Review of outcomes from a single center experience with endoscopic mucosal resection for intramucosal adenocarcinoma of the esophagus and Barrett’s esophagus, A Canadian experience

Tami Yamashita, MD, FRCSC, Harry Henteleff, MD, MSc, FRCSC, FACS, FCCP, Drew Bethune, MD, MSc, FRCSC, FCCP, James Ellsmere, MD, MSc, FRCSC. Dalhousie University

Introduction. Endoscopic mucosal resection (EMR) is increasingly being used as first line treatment for Barrett’s esophagus (BE) with dysplastic changes and intramucosal adenocarcinoma (IMC). At our center, patients are selected for endoscopic therapy and surveillance for high-grade dysplasia and IMC using a collaborative approach between therapeutic endoscopists and thoracic surgeons. We hypothesize that our outcomes are consistent with the emerging literature supporting this strategy.

Methods. Between October 2010 to August 2014, 30 consecutive patients underwent EMR for BE with dysplastic changes and IMC. A retrospective chart review was performed on these patients to assess: complications, eradication of dysplasia, and progression of disease. EMR was performed using the Duette Multi-Band Mucosectomy device (Cook Medical, Bloomington, IN).
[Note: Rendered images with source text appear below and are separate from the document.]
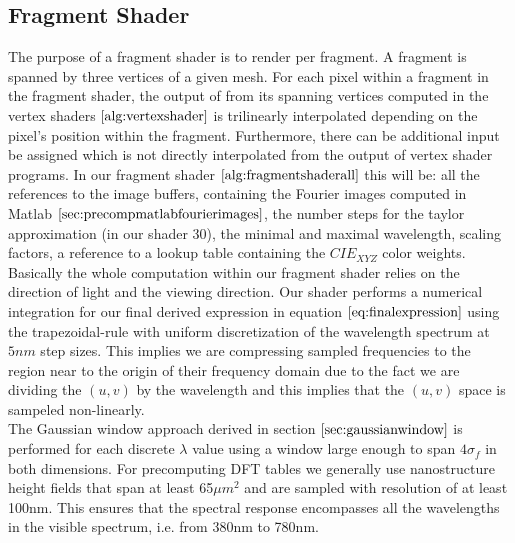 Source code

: \subsection{Fragment Shader}
\label{sec:fragmentshader}
The purpose of a fragment shader is to render per fragment. A fragment is spanned by three vertices of a given mesh. For each pixel within a fragment in the fragment shader, the output of from its spanning vertices computed in the vertex shaders $\ref{alg:vertexshader}$ is trilinearly interpolated depending on the pixel's position within the fragment. Furthermore, there can be additional input be assigned which is not directly interpolated from the output of vertex shader programs. In our fragment shader $\ref{alg:fragmentshaderall}$ this will be: all the references to the image buffers, containing the Fourier images computed in Matlab $\ref{sec:precompmatlabfourierimages}$, the number steps for the taylor approximation (in our shader 30), the minimal and maximal wavelength, scaling factors, a reference to a lookup table containing the $CIE_{XYZ}$ color weights. Basically the whole computation within our fragment shader relies on the direction of light and the viewing direction. Our shader performs a numerical integration for our final derived expression in equation $\ref{eq:finalexpression}$ using the trapezoidal-rule with uniform discretization of the wavelength spectrum at $5nm$ step sizes. This implies we are compressing sampled frequencies to the region near to the origin of their frequency domain due to the fact we are dividing the $(u,v)$ by the wavelength and this implies that the $(u,v)$ space is sampeled non-linearly. \\

The Gaussian window approach derived in section $\ref{sec:gaussianwindow}$ is performed for each discrete $\lambda$ value using a window large enough to span $4\sigma_f$ in both dimensions. For precomputing DFT tables we generally use nanostructure height fields that span at least 65$\mu m^2$ and are sampled with resolution of at least 100nm. This ensures that the spectral response encompasses all the wavelengths in the visible spectrum, i.e. from 380nm to 780nm.

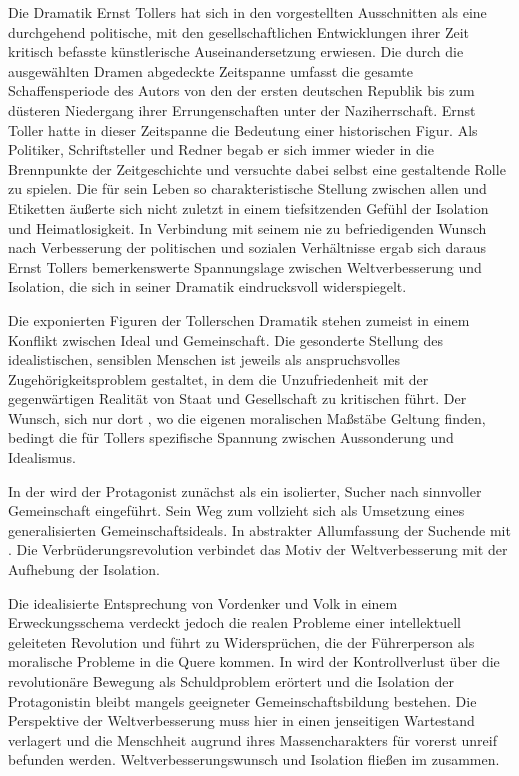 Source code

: 
Die Dramatik Ernst Tollers hat sich in den vorgestellten Ausschnitten als eine
durchgehend politische, mit den gesellschaftlichen Entwicklungen ihrer Zeit
kritisch befasste künstlerische Auseinandersetzung erwiesen. Die durch die
ausgewählten Dramen abgedeckte Zeitspanne umfasst die gesamte Schaffensperiode
des Autors von den  der ersten deutschen Republik bis zum
düsteren Niedergang ihrer Errungenschaften unter der Naziherrschaft. Ernst
Toller hatte in dieser Zeitspanne die Bedeutung einer historischen Figur. Als
Politiker, Schriftsteller und Redner begab er sich immer wieder in die
Brennpunkte der Zeitgeschichte und versuchte dabei selbst eine gestaltende
Rolle zu spielen. Die für sein Leben so charakteristische Stellung zwischen
allen  und Etiketten äußerte sich nicht zuletzt in einem
tiefsitzenden Gefühl der Isolation und Heimatlosigkeit. In Verbindung mit
seinem nie zu befriedigenden Wunsch nach Verbesserung der politischen und
sozialen Verhältnisse  ergab sich daraus Ernst Tollers
bemerkenswerte Spannungslage zwischen Weltverbesserung und Isolation, die sich
in seiner Dramatik eindrucksvoll widerspiegelt.

Die exponierten Figuren der Tollerschen Dramatik stehen zumeist in einem
Konflikt zwischen Ideal und Gemeinschaft. Die gesonderte Stellung des
idealistischen, sensiblen Menschen ist jeweils als anspruchsvolles
Zugehörigkeitsproblem  gestaltet, in dem die Unzufriedenheit mit der
gegenwärtigen Realität von Staat und Gesellschaft zu kritischen
führt. Der Wunsch, sich nur dort , wo die eigenen
moralischen Maßstäbe Geltung finden, bedingt die für Tollers 
spezifische Spannung zwischen Aussonderung und Idealismus.

In der  wird der Protagonist zunächst als ein isolierter,
 Sucher nach sinnvoller Gemeinschaft eingeführt. Sein Weg
zum  vollzieht sich als Umsetzung eines generalisierten
Gemeinschaftsideals. In abstrakter Allumfassung  der
Suchende mit . Die Verbrüderungsrevolution verbindet
das Motiv der Weltverbesserung mit der Aufhebung der Isolation. 

Die idealisierte Entsprechung von Vordenker und Volk in einem Erweckungsschema  
verdeckt jedoch die realen Probleme einer intellektuell geleiteten Revolution
und führt zu Widersprüchen, die der Führerperson als moralische Probleme
in die Quere kommen. In  wird der Kontrollverlust über die
revolutionäre Bewegung als Schuldproblem erörtert und die Isolation der
Protagonistin bleibt mangels geeigneter Gemeinschaftsbildung bestehen. Die
Perspektive der Weltverbesserung muss hier in einen jenseitigen Wartestand
verlagert und die Menschheit augrund ihres Massencharakters für vorerst unreif
befunden werden. Weltverbesserungswunsch und Isolation fließen im
 zusammen.

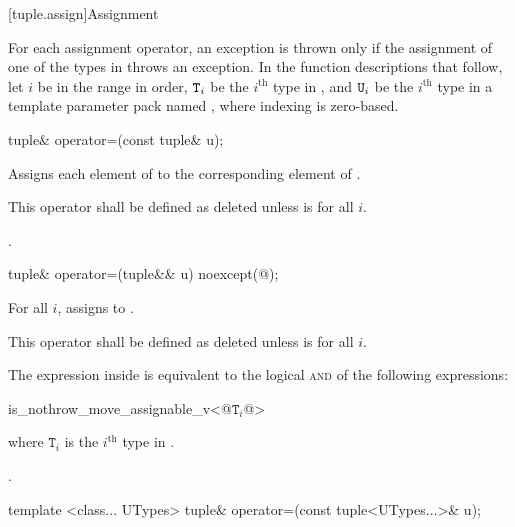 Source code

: [tuple.assign]{Assignment}

\pnum
For each  assignment operator, an exception is thrown only if the
assignment of one of the types in  throws an exception.
In the function descriptions that follow, let $i$ be in the range 
in order, $\texttt{T}_i$ be the $i^\text{th}$ type in ,
and $\texttt{U}_i$ be the $i^\text{th}$ type in a
template parameter pack named , where indexing is zero-based.

%
\begin{itemdecl}
tuple& operator=(const tuple& u);
\end{itemdecl}

\begin{itemdescr}
\pnum
\effects Assigns each element of  to the corresponding
element of .

\pnum
\remarks This operator shall be defined as deleted unless
 is  for all $i$.

\pnum
\returns {}.
\end{itemdescr}

%
\begin{itemdecl}
tuple& operator=(tuple&& u) noexcept(@\seebelow@);
\end{itemdecl}

\begin{itemdescr}
\pnum
\effects For all $i$, assigns  to
.

\pnum
\remarks This operator shall be defined as deleted unless
 is  for all $i$.

\pnum
\remarks The expression inside  is equivalent to the logical \textsc{and} of the
following expressions:

\begin{codeblock}
is_nothrow_move_assignable_v<@$\mathtt{T}_i$@>
\end{codeblock}
where $\mathtt{T}_i$ is the $i^\text{th}$ type in .

\pnum
\returns {}.
\end{itemdescr}

%
\begin{itemdecl}
template <class... UTypes> tuple& operator=(const tuple<UTypes...>& u);
\end{itemdecl}

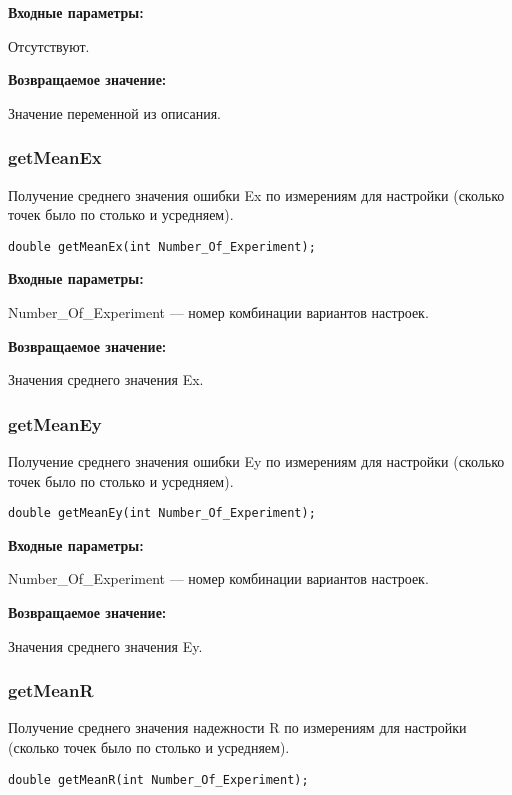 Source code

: \documentclass[a4paper,12pt]{article}
\begin{document}
\textbf{Входные параметры:}

Отсутствуют.

\textbf{Возвращаемое значение:}

Значение переменной из описания.


\subsubsection{getMeanEx}\label{getMeanEx}

Получение среднего значения ошибки Ex по измерениям для настройки (сколько точек было по столько и усредняем).


\begin{lstlisting}[label=code_syntax_getMeanEx,caption=Синтаксис]
double getMeanEx(int Number_Of_Experiment);
\end{lstlisting}

\textbf{Входные параметры:}

Number\_Of\_Experiment --- номер комбинации вариантов настроек.

\textbf{Возвращаемое значение:}

Значения среднего значения Ex.


\subsubsection{getMeanEy}\label{getMeanEy}

Получение среднего значения ошибки Ey по измерениям для настройки (сколько точек было по столько и усредняем).


\begin{lstlisting}[label=code_syntax_getMeanEy,caption=Синтаксис]
double getMeanEy(int Number_Of_Experiment);
\end{lstlisting}

\textbf{Входные параметры:}

Number\_Of\_Experiment --- номер комбинации вариантов настроек.

\textbf{Возвращаемое значение:}

Значения среднего значения Ey.


\subsubsection{getMeanR}\label{getMeanR}

Получение среднего значения надежности R по измерениям для настройки (сколько точек было по столько и усредняем).


\begin{lstlisting}[label=code_syntax_getMeanR,caption=Синтаксис]
double getMeanR(int Number_Of_Experiment);
\end{lstlisting}
\end{document}
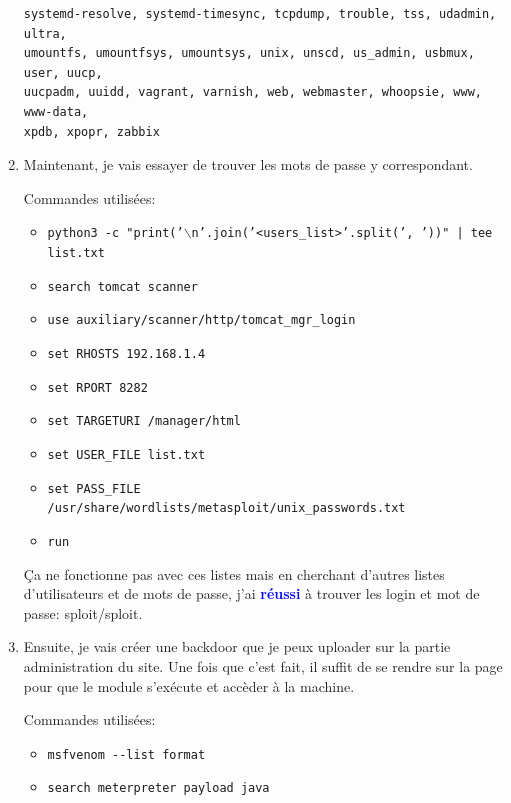 \documentclass[a4paper]{article}
\begin{document}
\begin{enumerate}
\begin{example}
\begin{example}
\begin{Verbatim}[fontsize=\footnotesize]
systemd-resolve, systemd-timesync, tcpdump, trouble, tss, udadmin, ultra,
umountfs, umountfsys, umountsys, unix, unscd, us_admin, usbmux, user, uucp,
uucpadm, uuidd, vagrant, varnish, web, webmaster, whoopsie, www, www-data,
xpdb, xpopr, zabbix
\end{Verbatim}
        \end{example}
    \end{example}
    \item Maintenant, je vais essayer de trouver les mots de passe y correspondant. 
    \begin{example}
        Commandes utilisées:
        \begin{itemize}
            \item \texttt{\footnotesize python3 -c "print('$\backslash$n'.join('<users\_list>'.split(', '))" | tee list.txt}
            \item \texttt{\footnotesize search tomcat scanner}
            \item \texttt{\footnotesize use auxiliary/scanner/http/tomcat\_mgr\_login}
            \item \texttt{\footnotesize set RHOSTS 192.168.1.4}
            \item \texttt{\footnotesize set RPORT 8282}
            \item \texttt{\footnotesize set TARGETURI /manager/html}
            \item \texttt{\footnotesize set USER\_FILE list.txt}
            \item \texttt{\footnotesize set PASS\_FILE /usr/share/wordlists/metasploit/unix\_passwords.txt}
            \item \texttt{\footnotesize run}
        \end{itemize}
        Ça ne fonctionne pas avec ces listes mais en cherchant d'autres listes d'utilisateurs et de mots de passe, j'ai \textcolor{blue}{\textbf{réussi}} à trouver les login et mot de passe: sploit/sploit.
    \end{example}
    \item Ensuite, je vais créer une backdoor que je peux uploader sur la partie administration du site. Une fois que c'est fait, il suffit de se rendre sur la page pour que le module s'exécute et accèder à la machine.
    \begin{example}
        Commandes utilisées:
        \begin{itemize}
            \item \texttt{\footnotesize msfvenom -{}-list format}
            \item \texttt{\footnotesize search meterpreter payload java}

\end{itemize}
\end{example}
\end{enumerate}
\end{document}
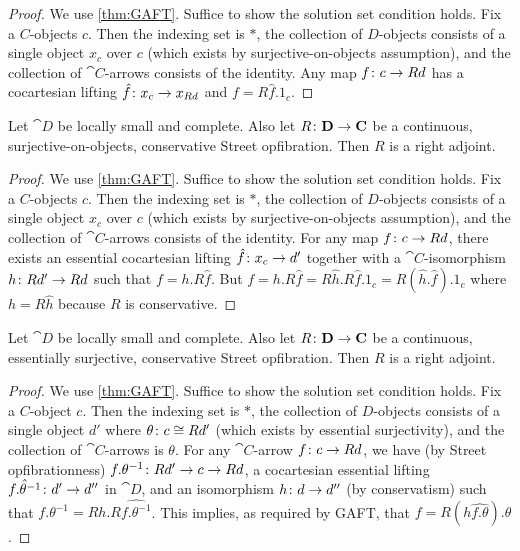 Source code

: \begin{proof}
	We use \ref{thm:GAFT}.  Suffice to show the solution set condition holds.  Fix a $ C $-objects $ c $.  Then the indexing set is $ \ast $, the collection of $ D $-objects consists of a single object $ x_c $ over $ c $ (which exists by surjective-on-objects assumption), and the collection of $ \cat{C} $-arrows consists of the identity.  Any map $ f \colon c \to Rd $ has a cocartesian lifting $ \hat{f} \colon x_c \to x_{Rd} $ and $ f = R \hat{f} . 1_c $.
\end{proof}

\begin{thm}
	Let $ \cat{D}$ be locally small and complete. Also let $ R \colon \mathbf{D} \to \mathbf{C} $ be a continuous, surjective-on-objects, conservative Street opfibration.  Then $ R $ is a right adjoint.
\end{thm}

\begin{proof}
	We use \ref{thm:GAFT}.  Suffice to show the solution set condition holds.  Fix a $ C $-objects $ c $.  Then the indexing set is $ \ast $, the collection of $ D $-objects consists of a single object $ x_c $ over $ c $ (which exists by surjective-on-objects assumption), and the collection of $ \cat{C} $-arrows consists of the identity.  For any map $ f \colon c \to Rd $, there exists an essential cocartesian lifting $ \hat{f} \colon x_c \to d' $ together with a $ \cat{C} $-isomorphism $ h \colon Rd' \to Rd $ such that $ f = h . R \hat{f} $. But $ f = h . R \hat{f} = R \hat{h} . R \hat{f} . 1_c = R (\hat{h} . \hat{f}) . 1_c $ where $ h = R \hat{h} $ because $ R $ is conservative.
\end{proof}

\begin{thm}
	Let $ \cat{D}$ be locally small and complete. Also let $ R \colon \mathbf{D} \to \mathbf{C} $ be a continuous, essentially surjective, conservative Street opfibration.  Then $ R $ is a right adjoint.
\end{thm}

\begin{proof}
	We use \ref{thm:GAFT}.  Suffice to show the solution set condition holds.  Fix a $ C $-object $ c $.  Then the indexing set is $ \ast $, the collection of $ D $-objects consists of a single object $ d' $ where $ \theta \colon c \cong Rd' $ (which exists by essential surjectivity), and the collection of $ \cat{C} $-arrows is $ { \theta } $.  For any $ \cat{C} $-arrow $ f \colon c \to Rd $, we have (by Street opfibrationness) $ f . \theta^{-1} \colon Rd' \to c \to Rd $, a cocartesian essential lifting $ \hat{ f . \theta^{-1} } \colon d' \to d'' $ in $ \cat{D} $, and an isomorphism $ h \colon d \to d'' $ (by conservatism) such that $ f . \theta^{-1} = Rh . R \hat{ f . \theta^{-1} } $.  This implies, as required by GAFT, that $ f = R (h\hat{ f . \theta }) . \theta $.
\end{proof}

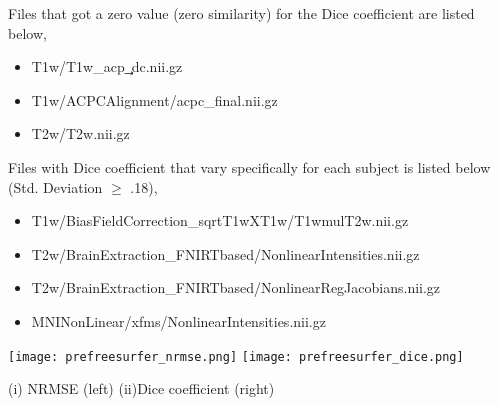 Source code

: Files that got a zero value (zero similarity) for the Dice coefficient are listed below,
\begin{itemize}
\item T1w/T1w\_acp\c\_dc.nii.gz
\item T1w/ACPCAlignment/acpc\_final.nii.gz
\item T2w/T2w.nii.gz
\end{itemize}

Files with Dice coefficient that vary specifically for each subject is listed below (Std. Deviation $\geq$ .18),
\begin{itemize}
\item T1w/BiasFieldCorrection\_sqrtT1wXT1w/T1wmulT2w.nii.gz
\item T2w/BrainExtraction\_FNIRTbased/NonlinearIntensities.nii.gz
\item T2w/BrainExtraction\_FNIRTbased/NonlinearRegJacobians.nii.gz
\item MNINonLinear/xfms/NonlinearIntensities.nii.gz
\end{itemize}

\begin{center}
\texttt{[image: prefreesurfer\_nrmse.png]}%
\texttt{[image: prefreesurfer\_dice.png]}
\caption*{(i) NRMSE (left) (ii)Dice coefficient (right)}
\label{fig:prefreesurfer_metric_values}
\end{center}


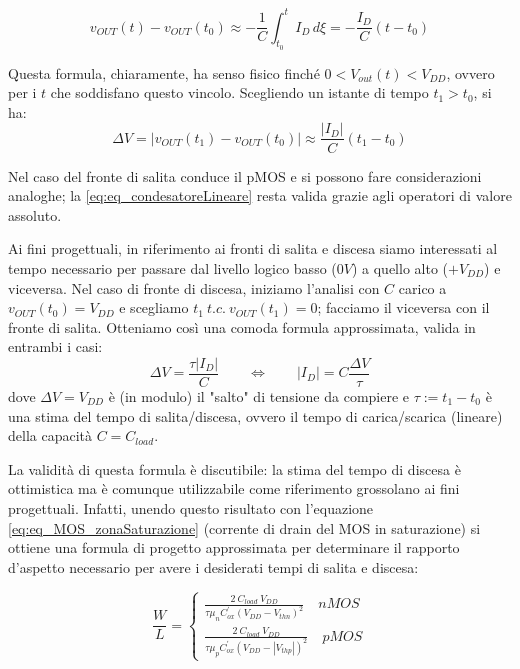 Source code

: \begin{equation}
v_{OUT}(t) - v_{OUT}(t_0) \approx - \frac{1}{C}\int_{t_0}^{t} I_D \, d\xi = - \frac{I_D}{C}(t - t_0)
\label{eq:eq_condensatoreSoluzioneLineare}
\end{equation}

Questa formula, chiaramente, ha senso fisico finché $0 < V_{out}(t) < V_{DD}$, ovvero per i $t$ che soddisfano questo vincolo. Scegliendo un istante di tempo $t_1 > t_0$, si ha:
\begin{equation}
\Delta V = \left | v_{OUT}(t_1) - v_{OUT}(t_0) \right | \approx \frac{\left | I_D \right | }{C}(t_1 - t_0)
\label{eq:eq_condesatoreLineare}
\end{equation}

Nel caso del fronte di salita conduce il pMOS e si possono fare considerazioni analoghe; la \ref{eq:eq_condesatoreLineare} resta valida grazie agli operatori di valore assoluto.

Ai fini progettuali, in riferimento ai fronti di salita e discesa siamo interessati al tempo necessario per passare dal livello logico basso ($0V$) a quello alto  ($+V_{DD}$) e viceversa. Nel caso di fronte di discesa, iniziamo l'analisi con $C$ carico a $v_{OUT}(t_0) = V_{DD}$ e scegliamo $t_1 \ t.c. \ v_{OUT}(t_1) = 0$; facciamo il viceversa con il fronte di salita. Otteniamo così una comoda formula approssimata, valida in entrambi i casi:
\begin{equation}
\Delta V = \frac{\tau \left | I_D \right |}{C} \qquad \Leftrightarrow \qquad \left | I_D \right | = C \frac{\Delta V}{\tau}
\label{eq:eq_condensatoreLineareFinale}
\end{equation}
dove $\Delta V = V_{DD}$ è (in modulo) il "salto" di tensione da compiere e $\tau := t_1 - t_0$ è una stima del tempo di salita/discesa, ovvero il tempo di carica/scarica (lineare) della capacità $C = C_{load}$.

La validità di questa formula è discutibile: la stima del tempo di discesa è ottimistica ma è comunque utilizzabile come riferimento grossolano ai fini progettuali. Infatti, unendo questo risultato con l'equazione \ref{eq:eq_MOS_zonaSaturazione} (corrente di drain del MOS in saturazione) si ottiene una formula di progetto approssimata per determinare il rapporto d'aspetto necessario per avere i desiderati tempi di salita e discesa:

\begin{equation}
\frac{W}{L} =
\begin{cases}
\frac{2 \ C_{load} \ V_{DD}}{\tau \mu _{n} C^{'}_{ox} (V_{DD}-V_{thn})^2} \quad nMOS\\
\frac{2\ C_{load} \ V_{DD}}{\tau \mu _{p} C^{'}_{ox} (V_{DD}-|V_{thp}|)^2} \quad pMOS
\end{cases}
\label{eq:formulaRapportoAspetto}
\end{equation}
Results. Of the 30 study patients, 17 were referred with BE, 12 were initially referred for IMC, 1 was referred for palliative management of invasive adenocarcinoma. Of the group with BE, 15 patients had high-grade dysplasia (HGD), one patient had low-grade dysplasia and one had intermediate dysplasia. Median follow-up was 363 days.

Fifteen patients were referred with HGD, and complete eradication of dysplasia was achieved in 12 patients (80%). Three patients with HGD did not achieve pathologic remission: one died from acute leukemia, one was lost to follow-up, and one with a long segment HGD was referred for RF ablation therapy. None of the patients referred for EMR for dysplastic changes developed invasive esophageal cancer.

Of the 12 patients referred for IMC, 4 were found to have invasive adenocarcinoma based on the EMR specimen and were referred for esophagectomy. Eight patients with an EMR confirmed diagnosis of IMC were successfully managed with EMR and endoscopic surveillance, with complete eradication of dysplasia in all these patients.

Complications were minimal with 2 patients developing esophageal strictures, which were successfully managed with dilatation. There were no cases of perforation or post-operative hemorrhage.

Conclusion. Our multidisciplinary experience supports that EMR can be safely performed as a first line treatment for patients with BE with dysplastic changes and intramucosal adenocarcinoma (IMC).